Book review: Jesus and the Jewish roots of the Eucharist

On the Roots of the Eucharist in the History of Salvation

A review of: Jesus and the Jewish roots of the Eucharist. Unlocking the Secrets of the Last Supper, by Brant Pitre; Image (Penguin Random House LLC), New York, 22016. Foreword by Scott Hahn.

Christianity is not only a doctrine but, above all, a relationship to Jesus Christ our Saviour. This relationship is not only face to face as, for instance, in a conversation. In his Bread-of-Life sermon at the synagogue of Carpharnaum, which is the solemn announcement of the Eucharist, our Lord says the mighty words ”Truly, truly, I say to you: unless you eat the flesh of the Son of man and drink his blood, you have no life in you; he who eats my flesh and drinks my blood has eternal life, and I will raise him up on the last day.” (Jn 6,53.54). That is to say, Jesus goes beyond a face-to-face relationship and reaches an absolutely novel sort of coexistence, of being one in the other. Many of Jesus’ listeners were shocked by his words to the degree that they did no longer follow him, as the Gospel of St. John reports (Jn 6,60.66). However, in the same passage St. John reports also Peter’s answer to the question Jesus puts before the Apostles: ”Do you want to leave, too?” Essentially, Peter replied, ”Lord, I don’t fully grasp what you just said, but I do know, who you are. I trust you.”

The axis of the book: The First and the Second Exodus

Jesus’ words just quoted were decisive for Brant Pitre, author of the book to be reviewed. A Catholic from childhood, Pitre began his existential contact with these words and the whole announcement of the Eucharist during the visit he made with his protestant fiancée to the pastor of her church in order to prepare their wedding. The conversation went over a number of topics, including the Catholic belief that bread and wine are really converted, in the consecration of the mass, into the body and blood of Christ, respectively.
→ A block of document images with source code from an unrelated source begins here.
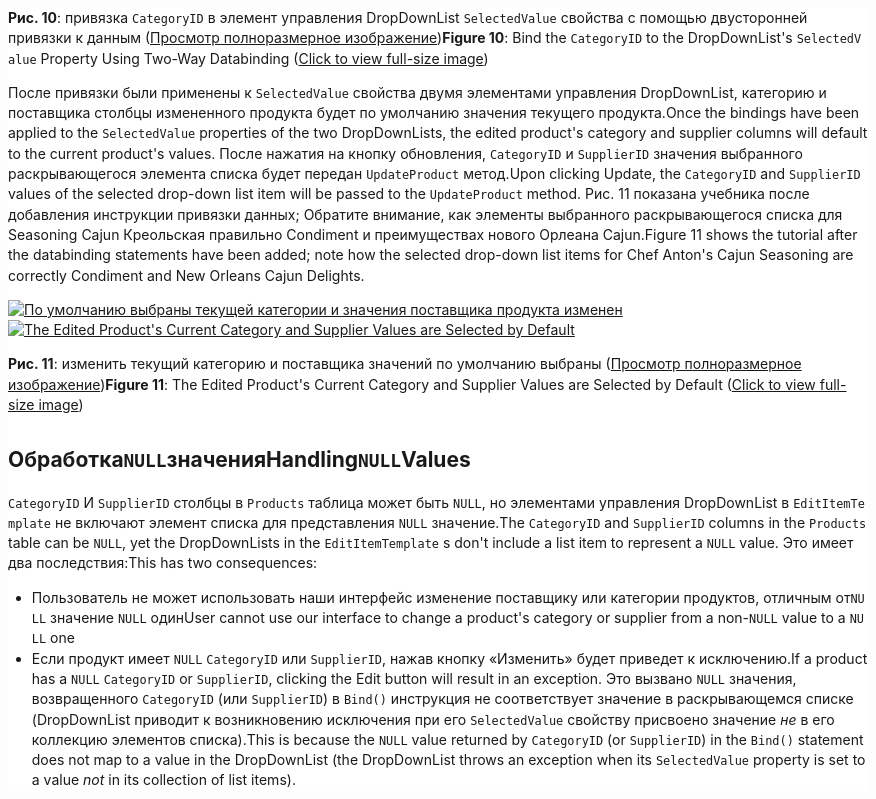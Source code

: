 <span data-ttu-id="68fe5-211">**Рис. 10**: привязка `CategoryID` в элемент управления DropDownList `SelectedValue` свойства с помощью двусторонней привязки к данным ([Просмотр полноразмерное изображение](customizing-the-data-modification-interface-vb/_static/image30.png))</span><span class="sxs-lookup"><span data-stu-id="68fe5-211">**Figure 10**: Bind the `CategoryID` to the DropDownList's `SelectedValue` Property Using Two-Way Databinding ([Click to view full-size image](customizing-the-data-modification-interface-vb/_static/image30.png))</span></span>


<span data-ttu-id="68fe5-212">После привязки были применены к `SelectedValue` свойства двумя элементами управления DropDownList, категорию и поставщика столбцы измененного продукта будет по умолчанию значения текущего продукта.</span><span class="sxs-lookup"><span data-stu-id="68fe5-212">Once the bindings have been applied to the `SelectedValue` properties of the two DropDownLists, the edited product's category and supplier columns will default to the current product's values.</span></span> <span data-ttu-id="68fe5-213">После нажатия на кнопку обновления, `CategoryID` и `SupplierID` значения выбранного раскрывающегося элемента списка будет передан `UpdateProduct` метод.</span><span class="sxs-lookup"><span data-stu-id="68fe5-213">Upon clicking Update, the `CategoryID` and `SupplierID` values of the selected drop-down list item will be passed to the `UpdateProduct` method.</span></span> <span data-ttu-id="68fe5-214">Рис. 11 показана учебника после добавления инструкции привязки данных; Обратите внимание, как элементы выбранного раскрывающегося списка для Seasoning Cajun Креольская правильно Condiment и преимуществах нового Орлеана Cajun.</span><span class="sxs-lookup"><span data-stu-id="68fe5-214">Figure 11 shows the tutorial after the databinding statements have been added; note how the selected drop-down list items for Chef Anton's Cajun Seasoning are correctly Condiment and New Orleans Cajun Delights.</span></span>


<span data-ttu-id="68fe5-215">[![По умолчанию выбраны текущей категории и значения поставщика продукта изменен](customizing-the-data-modification-interface-vb/_static/image32.png)](customizing-the-data-modification-interface-vb/_static/image31.png)</span><span class="sxs-lookup"><span data-stu-id="68fe5-215">[![The Edited Product's Current Category and Supplier Values are Selected by Default](customizing-the-data-modification-interface-vb/_static/image32.png)](customizing-the-data-modification-interface-vb/_static/image31.png)</span></span>

<span data-ttu-id="68fe5-216">**Рис. 11**: изменить текущий категорию и поставщика значений по умолчанию выбраны ([Просмотр полноразмерное изображение](customizing-the-data-modification-interface-vb/_static/image33.png))</span><span class="sxs-lookup"><span data-stu-id="68fe5-216">**Figure 11**: The Edited Product's Current Category and Supplier Values are Selected by Default ([Click to view full-size image](customizing-the-data-modification-interface-vb/_static/image33.png))</span></span>


## <a name="handlingnullvalues"></a><span data-ttu-id="68fe5-217">Обработка`NULL`значения</span><span class="sxs-lookup"><span data-stu-id="68fe5-217">Handling`NULL`Values</span></span>

<span data-ttu-id="68fe5-218">`CategoryID` И `SupplierID` столбцы в `Products` таблица может быть `NULL`, но элементами управления DropDownList в `EditItemTemplate` не включают элемент списка для представления `NULL` значение.</span><span class="sxs-lookup"><span data-stu-id="68fe5-218">The `CategoryID` and `SupplierID` columns in the `Products` table can be `NULL`, yet the DropDownLists in the `EditItemTemplate` s don't include a list item to represent a `NULL` value.</span></span> <span data-ttu-id="68fe5-219">Это имеет два последствия:</span><span class="sxs-lookup"><span data-stu-id="68fe5-219">This has two consequences:</span></span>

- <span data-ttu-id="68fe5-220">Пользователь не может использовать наши интерфейс изменение поставщику или категории продуктов, отличным от`NULL` значение `NULL` один</span><span class="sxs-lookup"><span data-stu-id="68fe5-220">User cannot use our interface to change a product's category or supplier from a non-`NULL` value to a `NULL` one</span></span>
- <span data-ttu-id="68fe5-221">Если продукт имеет `NULL` `CategoryID` или `SupplierID`, нажав кнопку «Изменить» будет приведет к исключению.</span><span class="sxs-lookup"><span data-stu-id="68fe5-221">If a product has a `NULL` `CategoryID` or `SupplierID`, clicking the Edit button will result in an exception.</span></span> <span data-ttu-id="68fe5-222">Это вызвано `NULL` значения, возвращенного `CategoryID` (или `SupplierID`) в `Bind()` инструкция не соответствует значение в раскрывающемся списке (DropDownList приводит к возникновению исключения при его `SelectedValue` свойству присвоено значение *не* в его коллекцию элементов списка).</span><span class="sxs-lookup"><span data-stu-id="68fe5-222">This is because the `NULL` value returned by `CategoryID` (or `SupplierID`) in the `Bind()` statement does not map to a value in the DropDownList (the DropDownList throws an exception when its `SelectedValue` property is set to a value *not* in its collection of list items).</span></span>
Many of Jesus’ listeners seem to have thought and until today many seem to continue thinking that this would be tantamount of cannibalism. Pitre was stirred up so profoundly that he not only began to review what he had learned earlier about the Eucharist. This event became a major turning point for his life. He got married and became a Biblical scholar teaching at Notre Dame Seminary at New Orleans.

The book rests on the academic work of Pitre and many others, but is written for the educated general public. As the authors explicitly states, he does not try to present novel ideas. On the contrary, he is at pains to show throughout the book that Jesus’ announcement and institution of the Eucharist is in accord with what most probably have been the religious expectations of a great many of his contemporanean Jews: the promised new Moses, the Messiah and, more or less explicitly, also a new exodus foreshadowed by the exodus of the Israelites from Egypt. And with that new exodus, also a new Passover, a new Manna, a new Tabernacle.

For this purpose, he not only extensively draws on the Old Testament, but also on Jewish extra-biblical sources such as the Babylonian Talmud (200-500 A.D.), the Jerusalem Talmud, the Mishnah (50 B.C.-200 A.D.), the Dead Sea Scrolls (200 B.C. – 70 A.D.), and the works of the Jewish historian Flavius Josephus (50 A.D.). Of course, also a number of Church Fathers render testimony to these expectations of many first-century Jews. The Gospels as well as the letters of St. Pauls often permit to read between the lines these same expectations. Additionally, he quotes a number of Jewish scholars and, occasionally, also Protestant scholars. And all this in a living way that also takes into account that his readers might not be familiar with parts of the Christian Faith.

True, part of the Jews of Jesus’ time were in fact only waiting for political deliverance from the Roman occupation and, therefore, were expecting a political Messiah. Chief among these were the Zealots, who were so called – in Pitre’s words – ”because of their zealous love for the land of Israel and their equally zealous hatred for Rome”. In fact, that sect might have been the cultural home of one of the twelve apostles, Simon the Zealot (Lk 6,15), before he bedame an apostle of the Messiah. And the two disciples of Emmaus might have nurtured similar ideas (Lk 24,21), so that Jesus had to correct their views (Lk 24,25-27).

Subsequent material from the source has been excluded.